Within the entries below, find every line that has the string "npmjs", then copy it.

========================================

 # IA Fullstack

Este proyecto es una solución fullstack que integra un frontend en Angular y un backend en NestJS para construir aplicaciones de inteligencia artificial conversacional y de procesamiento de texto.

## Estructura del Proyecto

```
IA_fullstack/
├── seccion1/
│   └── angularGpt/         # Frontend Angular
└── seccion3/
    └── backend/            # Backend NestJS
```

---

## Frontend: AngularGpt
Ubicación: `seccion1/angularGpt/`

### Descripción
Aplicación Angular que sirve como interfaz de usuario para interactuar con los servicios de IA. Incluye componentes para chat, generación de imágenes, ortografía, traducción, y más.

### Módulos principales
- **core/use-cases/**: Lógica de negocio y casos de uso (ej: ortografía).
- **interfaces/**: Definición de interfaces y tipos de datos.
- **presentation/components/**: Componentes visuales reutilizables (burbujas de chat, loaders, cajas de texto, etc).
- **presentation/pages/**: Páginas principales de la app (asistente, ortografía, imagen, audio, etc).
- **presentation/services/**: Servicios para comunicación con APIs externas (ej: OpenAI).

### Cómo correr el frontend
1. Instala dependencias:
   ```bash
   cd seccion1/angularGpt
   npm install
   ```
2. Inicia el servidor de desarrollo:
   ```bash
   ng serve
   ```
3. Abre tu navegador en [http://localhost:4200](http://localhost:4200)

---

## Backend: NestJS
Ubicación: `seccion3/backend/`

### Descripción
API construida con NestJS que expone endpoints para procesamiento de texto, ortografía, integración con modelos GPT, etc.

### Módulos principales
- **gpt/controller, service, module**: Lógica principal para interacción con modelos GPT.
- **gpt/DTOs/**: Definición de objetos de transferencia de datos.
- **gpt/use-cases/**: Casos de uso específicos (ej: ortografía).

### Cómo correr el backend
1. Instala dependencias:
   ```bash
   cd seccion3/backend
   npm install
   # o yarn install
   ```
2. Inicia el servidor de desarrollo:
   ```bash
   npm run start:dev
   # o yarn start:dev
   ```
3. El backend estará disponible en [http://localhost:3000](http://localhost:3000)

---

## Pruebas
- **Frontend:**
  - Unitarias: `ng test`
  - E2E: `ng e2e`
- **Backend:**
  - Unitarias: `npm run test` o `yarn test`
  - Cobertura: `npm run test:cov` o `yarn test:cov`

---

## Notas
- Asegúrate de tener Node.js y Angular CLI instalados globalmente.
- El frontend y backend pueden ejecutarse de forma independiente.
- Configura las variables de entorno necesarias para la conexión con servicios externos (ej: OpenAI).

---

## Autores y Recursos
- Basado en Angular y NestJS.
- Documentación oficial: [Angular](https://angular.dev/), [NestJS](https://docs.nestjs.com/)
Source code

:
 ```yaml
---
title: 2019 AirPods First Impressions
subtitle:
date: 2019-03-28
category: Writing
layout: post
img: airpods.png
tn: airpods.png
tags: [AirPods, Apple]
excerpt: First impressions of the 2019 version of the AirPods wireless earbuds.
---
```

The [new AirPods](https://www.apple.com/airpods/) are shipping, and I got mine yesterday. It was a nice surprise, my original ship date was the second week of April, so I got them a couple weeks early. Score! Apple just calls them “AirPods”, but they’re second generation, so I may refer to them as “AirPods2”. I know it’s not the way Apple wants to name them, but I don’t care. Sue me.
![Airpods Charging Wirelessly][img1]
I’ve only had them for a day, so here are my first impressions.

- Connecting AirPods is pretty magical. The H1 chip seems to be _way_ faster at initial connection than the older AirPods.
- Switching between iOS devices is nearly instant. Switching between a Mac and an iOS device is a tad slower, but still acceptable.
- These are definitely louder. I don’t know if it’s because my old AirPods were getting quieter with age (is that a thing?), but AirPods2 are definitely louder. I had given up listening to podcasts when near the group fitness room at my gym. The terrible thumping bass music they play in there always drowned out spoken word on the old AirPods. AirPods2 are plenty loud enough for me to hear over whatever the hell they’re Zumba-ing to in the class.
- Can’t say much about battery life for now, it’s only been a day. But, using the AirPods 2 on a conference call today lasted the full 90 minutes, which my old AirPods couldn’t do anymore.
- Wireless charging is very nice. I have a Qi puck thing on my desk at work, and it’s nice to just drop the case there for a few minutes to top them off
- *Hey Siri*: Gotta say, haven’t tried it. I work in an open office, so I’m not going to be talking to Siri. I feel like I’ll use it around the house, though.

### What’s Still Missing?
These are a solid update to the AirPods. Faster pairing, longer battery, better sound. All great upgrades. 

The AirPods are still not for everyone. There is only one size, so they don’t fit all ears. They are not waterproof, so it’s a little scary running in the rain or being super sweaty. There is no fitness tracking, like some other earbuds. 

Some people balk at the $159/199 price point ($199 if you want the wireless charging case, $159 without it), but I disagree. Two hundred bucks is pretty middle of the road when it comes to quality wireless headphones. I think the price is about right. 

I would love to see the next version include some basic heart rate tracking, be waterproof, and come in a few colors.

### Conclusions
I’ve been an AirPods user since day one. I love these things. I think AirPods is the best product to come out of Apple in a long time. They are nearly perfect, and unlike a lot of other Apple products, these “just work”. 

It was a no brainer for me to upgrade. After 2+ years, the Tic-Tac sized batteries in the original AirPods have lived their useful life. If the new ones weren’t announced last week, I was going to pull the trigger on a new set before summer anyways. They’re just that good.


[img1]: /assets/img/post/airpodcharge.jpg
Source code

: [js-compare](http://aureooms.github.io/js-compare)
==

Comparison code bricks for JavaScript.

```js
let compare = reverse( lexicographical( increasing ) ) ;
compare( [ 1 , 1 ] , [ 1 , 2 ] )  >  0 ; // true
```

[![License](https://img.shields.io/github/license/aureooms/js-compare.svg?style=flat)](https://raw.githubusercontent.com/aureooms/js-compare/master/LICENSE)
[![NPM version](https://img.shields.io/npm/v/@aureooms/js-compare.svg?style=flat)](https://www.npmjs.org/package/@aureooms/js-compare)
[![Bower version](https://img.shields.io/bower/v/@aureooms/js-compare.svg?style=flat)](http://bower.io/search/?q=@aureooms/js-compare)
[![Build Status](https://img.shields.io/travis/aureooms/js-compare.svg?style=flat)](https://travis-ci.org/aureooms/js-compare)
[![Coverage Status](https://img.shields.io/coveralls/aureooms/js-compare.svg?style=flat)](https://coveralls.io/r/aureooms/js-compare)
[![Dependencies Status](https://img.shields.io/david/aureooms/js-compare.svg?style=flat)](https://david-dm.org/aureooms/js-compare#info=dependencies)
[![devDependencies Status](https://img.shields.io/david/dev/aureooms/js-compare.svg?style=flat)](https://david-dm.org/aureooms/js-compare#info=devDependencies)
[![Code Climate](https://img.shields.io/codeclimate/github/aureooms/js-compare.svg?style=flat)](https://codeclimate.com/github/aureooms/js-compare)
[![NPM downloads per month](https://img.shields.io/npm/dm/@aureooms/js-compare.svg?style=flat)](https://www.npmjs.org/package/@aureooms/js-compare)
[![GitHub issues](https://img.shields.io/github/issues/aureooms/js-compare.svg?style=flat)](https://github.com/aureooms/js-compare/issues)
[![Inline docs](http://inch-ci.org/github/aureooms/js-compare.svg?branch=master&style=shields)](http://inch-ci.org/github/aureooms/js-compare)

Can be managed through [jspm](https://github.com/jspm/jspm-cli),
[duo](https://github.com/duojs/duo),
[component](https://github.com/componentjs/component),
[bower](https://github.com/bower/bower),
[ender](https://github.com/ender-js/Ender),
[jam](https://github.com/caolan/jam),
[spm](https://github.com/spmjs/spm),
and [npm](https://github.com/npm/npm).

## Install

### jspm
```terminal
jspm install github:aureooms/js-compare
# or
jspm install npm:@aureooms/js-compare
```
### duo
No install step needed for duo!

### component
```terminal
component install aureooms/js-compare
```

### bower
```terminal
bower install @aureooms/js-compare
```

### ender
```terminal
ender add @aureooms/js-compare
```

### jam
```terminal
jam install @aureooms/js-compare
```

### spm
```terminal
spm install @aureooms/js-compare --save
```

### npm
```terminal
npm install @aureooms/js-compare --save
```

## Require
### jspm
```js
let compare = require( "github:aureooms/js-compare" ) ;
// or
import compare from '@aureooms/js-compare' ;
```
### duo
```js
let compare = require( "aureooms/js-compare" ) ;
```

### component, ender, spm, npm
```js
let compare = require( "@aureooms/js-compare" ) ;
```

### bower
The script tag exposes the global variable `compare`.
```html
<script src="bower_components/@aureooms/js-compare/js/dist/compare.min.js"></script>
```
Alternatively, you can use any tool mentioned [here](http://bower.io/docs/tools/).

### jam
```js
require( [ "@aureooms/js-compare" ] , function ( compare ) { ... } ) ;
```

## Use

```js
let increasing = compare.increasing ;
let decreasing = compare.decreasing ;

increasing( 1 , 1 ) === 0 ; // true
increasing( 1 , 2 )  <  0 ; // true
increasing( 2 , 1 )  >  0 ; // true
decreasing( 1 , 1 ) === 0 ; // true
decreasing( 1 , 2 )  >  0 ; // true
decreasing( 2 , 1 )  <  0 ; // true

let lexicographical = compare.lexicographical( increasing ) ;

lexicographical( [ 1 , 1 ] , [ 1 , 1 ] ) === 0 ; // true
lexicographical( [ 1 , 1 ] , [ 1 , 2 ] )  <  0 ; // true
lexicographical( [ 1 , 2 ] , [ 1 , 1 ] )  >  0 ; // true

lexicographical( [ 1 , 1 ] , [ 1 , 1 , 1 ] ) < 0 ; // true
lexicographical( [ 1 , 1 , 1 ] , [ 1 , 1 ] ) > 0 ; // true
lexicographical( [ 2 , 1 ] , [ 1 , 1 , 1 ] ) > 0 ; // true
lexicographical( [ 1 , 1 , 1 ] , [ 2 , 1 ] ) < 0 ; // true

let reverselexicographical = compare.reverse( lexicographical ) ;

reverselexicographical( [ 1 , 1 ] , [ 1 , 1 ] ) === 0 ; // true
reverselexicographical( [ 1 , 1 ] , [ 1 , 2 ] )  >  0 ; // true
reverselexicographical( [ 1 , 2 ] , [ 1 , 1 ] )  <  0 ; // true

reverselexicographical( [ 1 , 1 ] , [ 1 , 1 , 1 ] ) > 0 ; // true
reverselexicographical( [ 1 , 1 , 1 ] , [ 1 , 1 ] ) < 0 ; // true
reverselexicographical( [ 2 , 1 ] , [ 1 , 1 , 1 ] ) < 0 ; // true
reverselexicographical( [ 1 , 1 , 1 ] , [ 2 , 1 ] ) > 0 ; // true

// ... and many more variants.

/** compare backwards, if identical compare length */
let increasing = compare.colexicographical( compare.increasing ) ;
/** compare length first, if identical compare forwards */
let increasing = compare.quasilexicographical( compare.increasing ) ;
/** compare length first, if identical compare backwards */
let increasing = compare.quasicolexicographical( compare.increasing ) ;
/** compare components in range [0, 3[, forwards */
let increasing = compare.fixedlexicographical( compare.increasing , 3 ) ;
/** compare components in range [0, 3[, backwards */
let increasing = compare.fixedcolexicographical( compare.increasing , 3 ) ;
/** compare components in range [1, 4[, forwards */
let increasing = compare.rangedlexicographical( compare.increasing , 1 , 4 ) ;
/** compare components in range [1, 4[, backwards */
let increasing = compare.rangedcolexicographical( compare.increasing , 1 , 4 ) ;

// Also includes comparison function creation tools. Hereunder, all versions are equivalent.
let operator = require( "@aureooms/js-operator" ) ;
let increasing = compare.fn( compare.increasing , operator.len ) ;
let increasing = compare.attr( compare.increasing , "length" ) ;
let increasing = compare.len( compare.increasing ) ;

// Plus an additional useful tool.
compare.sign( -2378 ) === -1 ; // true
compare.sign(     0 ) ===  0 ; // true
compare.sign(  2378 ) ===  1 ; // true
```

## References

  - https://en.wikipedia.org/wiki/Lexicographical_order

========================================

Answer box.
[![NPM version](https://img.shields.io/npm/v/@aureooms/js-compare.svg?style=flat)](https://www.npmjs.org/package/@aureooms/js-compare)
[![NPM downloads per month](https://img.shields.io/npm/dm/@aureooms/js-compare.svg?style=flat)](https://www.npmjs.org/package/@aureooms/js-compare)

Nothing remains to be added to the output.